_Pictures paired with source code_
◇ ◇ ◇ ◇ ◇
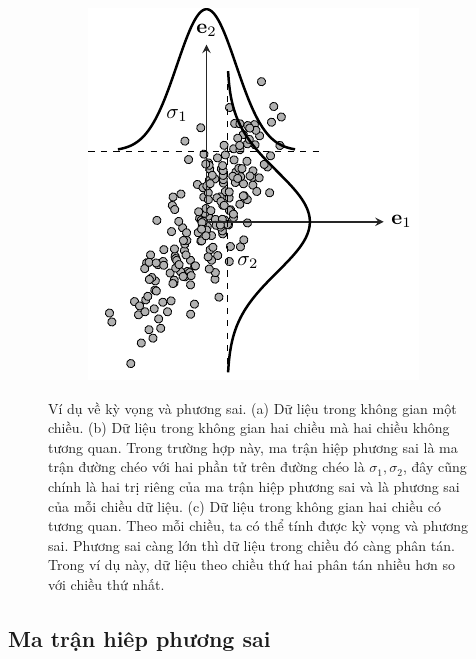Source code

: \begin{figure}[t]
\begin{subfigure}{0.325\textwidth}
     \includegraphics[width=0.99\linewidth]{Chapters/07_DimemsionalityReduction/27_pca/latex/pca_var0.pdf}
     \caption{}
     \label{fig:27_2c}
     \end{subfigure}
     \caption{
     Ví dụ về kỳ vọng và phương sai. (a) Dữ liệu trong không gian
     một chiều. (b) Dữ liệu trong không gian hai chiều mà hai chiều
     không tương quan. Trong trường hợp này, ma trận hiệp phương sai là ma trận
     đường chéo với hai phần tử trên đường chéo  là $\sigma_1, \sigma_2$, đây
     cũng chính là hai trị riêng của ma trận hiệp phương sai và là phương sai
     của mỗi chiều dữ liệu. (c) Dữ liệu trong không gian hai chiều có tương
     quan. Theo mỗi chiều, ta có thể tính được kỳ vọng và phương sai. Phương sai
     càng lớn thì dữ liệu trong chiều đó càng phân tán. Trong ví dụ này, dữ liệu
     theo chiều thứ hai phân tán nhiều hơn so với chiều thứ nhất. }
     \label{fig:27_2}
 \end{figure}

\subsection{Ma trận hiêp phương sai}
 

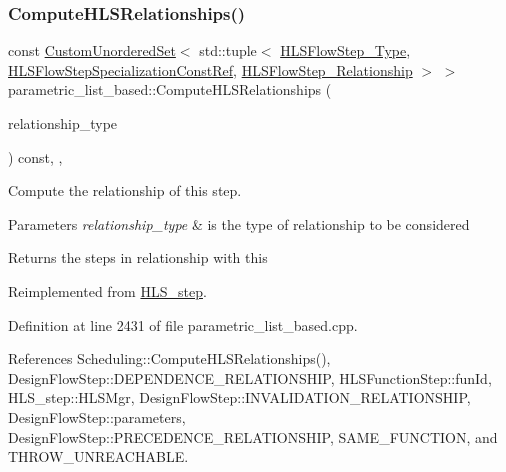 \subsubsection{\texorpdfstring{Compute\+H\+L\+S\+Relationships()}{ComputeHLSRelationships()}}
{\footnotesize\ttfamily const \hyperlink{classCustomUnorderedSet}{Custom\+Unordered\+Set}$<$ std\+::tuple$<$ \hyperlink{hls__step_8hpp_ada16bc22905016180e26fc7e39537f8d}{H\+L\+S\+Flow\+Step\+\_\+\+Type}, \hyperlink{hls__step_8hpp_a5fdd2edf290c196531d21d68e13f0e74}{H\+L\+S\+Flow\+Step\+Specialization\+Const\+Ref}, \hyperlink{hls__step_8hpp_a3ad360b9b11e6bf0683d5562a0ceb169}{H\+L\+S\+Flow\+Step\+\_\+\+Relationship} $>$ $>$ parametric\+\_\+list\+\_\+based\+::\+Compute\+H\+L\+S\+Relationships (\begin{DoxyParamCaption}\item[{const \hyperlink{classDesignFlowStep_a723a3baf19ff2ceb77bc13e099d0b1b7}{Design\+Flow\+Step\+::\+Relationship\+Type}}]{relationship\+\_\+type }\end{DoxyParamCaption}) const\hspace{0.3cm}{\ttfamily [override]}, {\ttfamily [private]}, {\ttfamily [virtual]}}



Compute the relationship of this step. 


\begin{DoxyParams}{Parameters}
{\em relationship\+\_\+type} & is the type of relationship to be considered \\
\hline
\end{DoxyParams}
\begin{DoxyReturn}{Returns}
the steps in relationship with this 
\end{DoxyReturn}


Reimplemented from \hyperlink{classHLS__step_aed0ce8cca9a1ef18e705fc1032ad4de5}{H\+L\+S\+\_\+step}.



Definition at line 2431 of file parametric\+\_\+list\+\_\+based.\+cpp.



References Scheduling\+::\+Compute\+H\+L\+S\+Relationships(), Design\+Flow\+Step\+::\+D\+E\+P\+E\+N\+D\+E\+N\+C\+E\+\_\+\+R\+E\+L\+A\+T\+I\+O\+N\+S\+H\+IP, H\+L\+S\+Function\+Step\+::fun\+Id, H\+L\+S\+\_\+step\+::\+H\+L\+S\+Mgr, Design\+Flow\+Step\+::\+I\+N\+V\+A\+L\+I\+D\+A\+T\+I\+O\+N\+\_\+\+R\+E\+L\+A\+T\+I\+O\+N\+S\+H\+IP, Design\+Flow\+Step\+::parameters, Design\+Flow\+Step\+::\+P\+R\+E\+C\+E\+D\+E\+N\+C\+E\+\_\+\+R\+E\+L\+A\+T\+I\+O\+N\+S\+H\+IP, S\+A\+M\+E\+\_\+\+F\+U\+N\+C\+T\+I\+ON, and T\+H\+R\+O\+W\+\_\+\+U\+N\+R\+E\+A\+C\+H\+A\+B\+LE.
◇ ◇ ◇ ◇ ◇
_WHAT THE EXERCISE ASKS_
Print exactly the lines from the one containing "Compute the relationship of this step." through the last line of the records above, both included.

_EXERCISE SOLUTION_
Compute the relationship of this step. 


\begin{DoxyParams}{Parameters}
{\em relationship\+\_\+type} & is the type of relationship to be considered \\
\hline
\end{DoxyParams}
\begin{DoxyReturn}{Returns}
the steps in relationship with this 
\end{DoxyReturn}


Reimplemented from \hyperlink{classHLS__step_aed0ce8cca9a1ef18e705fc1032ad4de5}{H\+L\+S\+\_\+step}.



Definition at line 2431 of file parametric\+\_\+list\+\_\+based.\+cpp.



References Scheduling\+::\+Compute\+H\+L\+S\+Relationships(), Design\+Flow\+Step\+::\+D\+E\+P\+E\+N\+D\+E\+N\+C\+E\+\_\+\+R\+E\+L\+A\+T\+I\+O\+N\+S\+H\+IP, H\+L\+S\+Function\+Step\+::fun\+Id, H\+L\+S\+\_\+step\+::\+H\+L\+S\+Mgr, Design\+Flow\+Step\+::\+I\+N\+V\+A\+L\+I\+D\+A\+T\+I\+O\+N\+\_\+\+R\+E\+L\+A\+T\+I\+O\+N\+S\+H\+IP, Design\+Flow\+Step\+::parameters, Design\+Flow\+Step\+::\+P\+R\+E\+C\+E\+D\+E\+N\+C\+E\+\_\+\+R\+E\+L\+A\+T\+I\+O\+N\+S\+H\+IP, S\+A\+M\+E\+\_\+\+F\+U\+N\+C\+T\+I\+ON, and T\+H\+R\+O\+W\+\_\+\+U\+N\+R\+E\+A\+C\+H\+A\+B\+LE.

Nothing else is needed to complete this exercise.